Postpartum Hemorrhage
Losing so much blood
is like the moment before an old woman
closes the shiny red window
shutters of her little apartment
in Chamonix, glancing up at the melting snow
where the bighorn sheep make their way
down steep rock faces, and she thinks for an instant
of the angels that gather
around a dead mouse
and then immediately returns to her chair
where she works on a crossword puzzle, the word
“coffers,” the clue,
“let me see what's in the household _______
and I'll get back to you
about making a donation”
(all in French, of course) while outside the apartment
birds carry sticks to their nests, and right around
here is where my sister and I went hiking in our twenties
and suddenly on the trail
between two mountain huts, I had
a panic attack, what, in another century
would have been called dread
as if my body was preparing me
for the mundane aches of what was to come:
the Legos I would step on
and, in a rage, hop on my one good
foot to turn off the bathwater
where my son played with his plastic trains.
Trains, in my family,
have always meant doom.
Mountains,
the promise of something.
The sea, the intermediary
between the old way of thinking
and the new.

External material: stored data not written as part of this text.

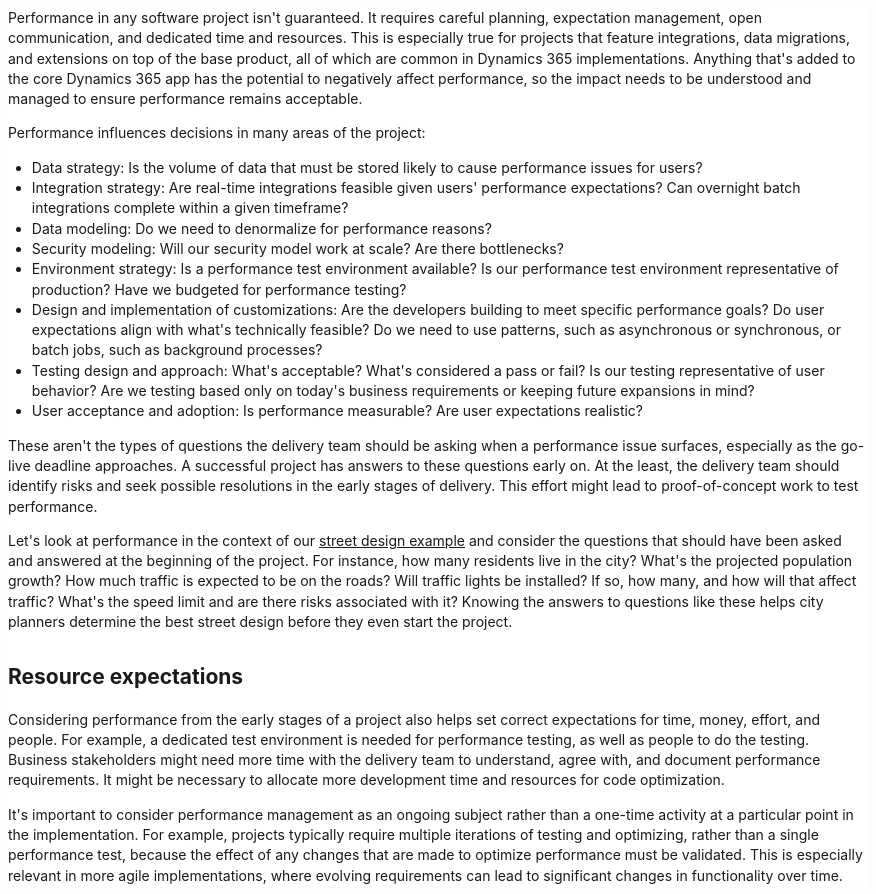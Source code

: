 Performance in any software project isn't guaranteed. It requires careful planning, expectation management, open communication, and dedicated time and resources. This is especially true for projects that feature integrations, data migrations, and extensions on top of the base product, all of which are common in Dynamics 365 implementations. Anything that's added to the core Dynamics 365 app has the potential to negatively affect performance, so the impact needs to be understood and managed to ensure performance remains acceptable.

Performance influences decisions in many areas of the project:

- Data strategy: Is the volume of data that must be stored likely to cause performance issues for users?
- Integration strategy: Are real-time integrations feasible given users' performance expectations? Can overnight batch integrations complete within a given timeframe?
- Data modeling: Do we need to denormalize for performance reasons?
- Security modeling: Will our security model work at scale? Are there bottlenecks?
- Environment strategy: Is a performance test environment available? Is our performance test environment representative of production? Have we budgeted for performance testing?
- Design and implementation of customizations: Are the developers building to meet specific performance goals? Do user expectations align with what's technically feasible? Do we need to use patterns, such as asynchronous or synchronous, or batch jobs, such as background processes?
- Testing design and approach: What's acceptable? What's considered a pass or fail? Is our testing representative of user behavior? Are we testing based only on today's business requirements or keeping future expansions in mind?
- User acceptance and adoption: Is performance measurable? Are user expectations realistic?

These aren't the types of questions the delivery team should be asking when a performance issue surfaces, especially as the go-live deadline approaches. A successful project has answers to these questions early on. At the least, the delivery team should identify risks and seek possible resolutions in the early stages of delivery. This effort might lead to proof-of-concept work to test performance.

Let's look at performance in the context of our [street design example](performing-solution.md) and consider the questions that should have been asked and answered at the beginning of the project. For instance, how many residents live in the city? What's the projected population growth? How much traffic is expected to be on the roads? Will traffic lights be installed? If so, how many, and how will that affect traffic? What's the speed limit and are there risks associated with it? Knowing the answers to questions like these helps city planners determine the best street design before they even start the project.

## Resource expectations

Considering performance from the early stages of a project also helps set correct expectations for time, money, effort, and people. For example, a dedicated test environment is needed for performance testing, as well as people to do the testing. Business stakeholders might need more time with the delivery team to understand, agree with, and document performance requirements. It might be necessary to allocate more development time and resources for code optimization.

It's important to consider performance management as an ongoing subject rather than a one-time activity at a particular point in the implementation. For example, projects typically require multiple iterations of testing and optimizing, rather than a single performance test, because the effect of any changes that are made to optimize performance must be validated. This is especially relevant in more agile implementations, where evolving requirements can lead to significant changes in functionality over time.
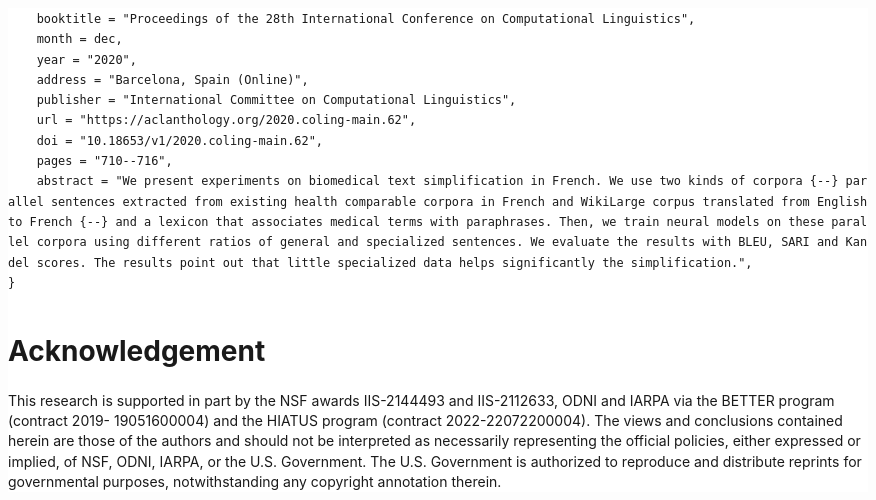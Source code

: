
 ```
    booktitle = "Proceedings of the 28th International Conference on Computational Linguistics",
    month = dec,
    year = "2020",
    address = "Barcelona, Spain (Online)",
    publisher = "International Committee on Computational Linguistics",
    url = "https://aclanthology.org/2020.coling-main.62",
    doi = "10.18653/v1/2020.coling-main.62",
    pages = "710--716",
    abstract = "We present experiments on biomedical text simplification in French. We use two kinds of corpora {--} parallel sentences extracted from existing health comparable corpora in French and WikiLarge corpus translated from English to French {--} and a lexicon that associates medical terms with paraphrases. Then, we train neural models on these parallel corpora using different ratios of general and specialized sentences. We evaluate the results with BLEU, SARI and Kandel scores. The results point out that little specialized data helps significantly the simplification.",
}
```

# Acknowledgement
This research is supported in part by the NSF awards IIS-2144493 and IIS-2112633, ODNI and IARPA via the BETTER program (contract 2019- 19051600004) and the HIATUS program (contract 2022-22072200004). The views and conclusions contained herein are those of the authors and should not be interpreted as necessarily representing the official policies, either expressed or implied, of NSF, ODNI, IARPA, or the U.S. Government. The U.S. Government is authorized to reproduce and distribute reprints for governmental purposes, notwithstanding any copyright annotation therein.
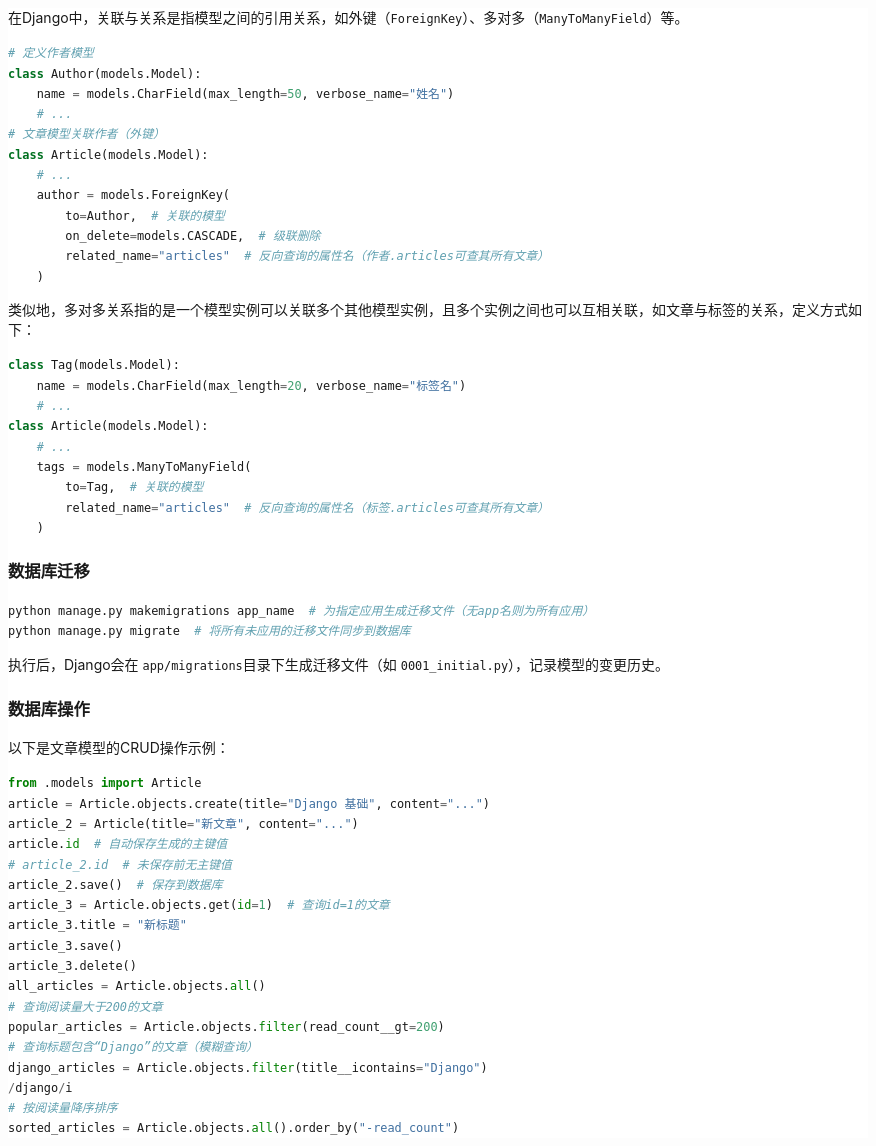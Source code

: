 在Django中，关联与关系是指模型之间的引用关系，如外键（`ForeignKey`）、多对多（`ManyToManyField`）等。

```python
# 定义作者模型
class Author(models.Model):
    name = models.CharField(max_length=50, verbose_name="姓名")
    # ...
# 文章模型关联作者（外键）
class Article(models.Model):
    # ...
    author = models.ForeignKey(
        to=Author,  # 关联的模型
        on_delete=models.CASCADE,  # 级联删除
        related_name="articles"  # 反向查询的属性名（作者.articles可查其所有文章）
    )
```

类似地，多对多关系指的是一个模型实例可以关联多个其他模型实例，且多个实例之间也可以互相关联，如文章与标签的关系，定义方式如下：

```python
class Tag(models.Model):
    name = models.CharField(max_length=20, verbose_name="标签名")
    # ...
class Article(models.Model):
    # ...
    tags = models.ManyToManyField(
        to=Tag,  # 关联的模型
        related_name="articles"  # 反向查询的属性名（标签.articles可查其所有文章）
    )
```

### 数据库迁移

```bash
python manage.py makemigrations app_name  # 为指定应用生成迁移文件（无app名则为所有应用）
python manage.py migrate  # 将所有未应用的迁移文件同步到数据库
```

执行后，Django会在 `app/migrations`目录下生成迁移文件（如 `0001_initial.py`），记录模型的变更历史。

### 数据库操作

以下是文章模型的CRUD操作示例：

```python
from .models import Article
article = Article.objects.create(title="Django 基础", content="...")
article_2 = Article(title="新文章", content="...")
article.id  # 自动保存生成的主键值
# article_2.id  # 未保存前无主键值
article_2.save()  # 保存到数据库
article_3 = Article.objects.get(id=1)  # 查询id=1的文章
article_3.title = "新标题"
article_3.save()
article_3.delete() 
all_articles = Article.objects.all()
# 查询阅读量大于200的文章
popular_articles = Article.objects.filter(read_count__gt=200)
# 查询标题包含“Django”的文章（模糊查询）
django_articles = Article.objects.filter(title__icontains="Django")
/django/i
# 按阅读量降序排序
sorted_articles = Article.objects.all().order_by("-read_count")
```
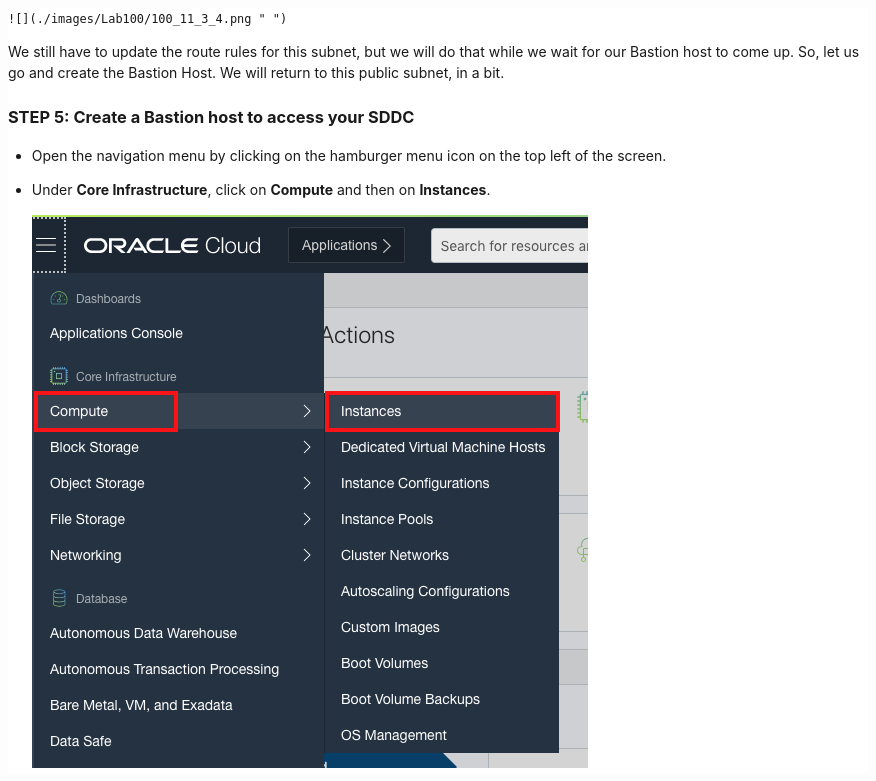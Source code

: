     ![](./images/Lab100/100_11_3_4.png " ")

We still have to update the route rules for this subnet, but we will do that while we wait for our Bastion host to come up. So, let us go and create the Bastion Host. We will return to this public subnet, in a bit.

### STEP 5: Create a Bastion host to access your SDDC

- Open the navigation menu by clicking on the hamburger menu icon on the top left of the screen.

- Under **Core Infrastructure**, click on **Compute** and then on **Instances**.

    ![](./images/Lab100/100_12.png " ")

Sometimes, when I wake up,
a voice in my head
like some 1950s commercial
for naval oranges says
“Come to California!”
which reminds me of how in college
my friend and I would smoke
marijuana out of a hollow
green apple and walk
around Venice Beach
searching for the perfect
pair of sunglasses. And for hours
we’d watch the bodybuilders who seemed
composed of the twisting
musculature of the sun, our spirits pointed
towards the golden life—
weightless and ahead of us.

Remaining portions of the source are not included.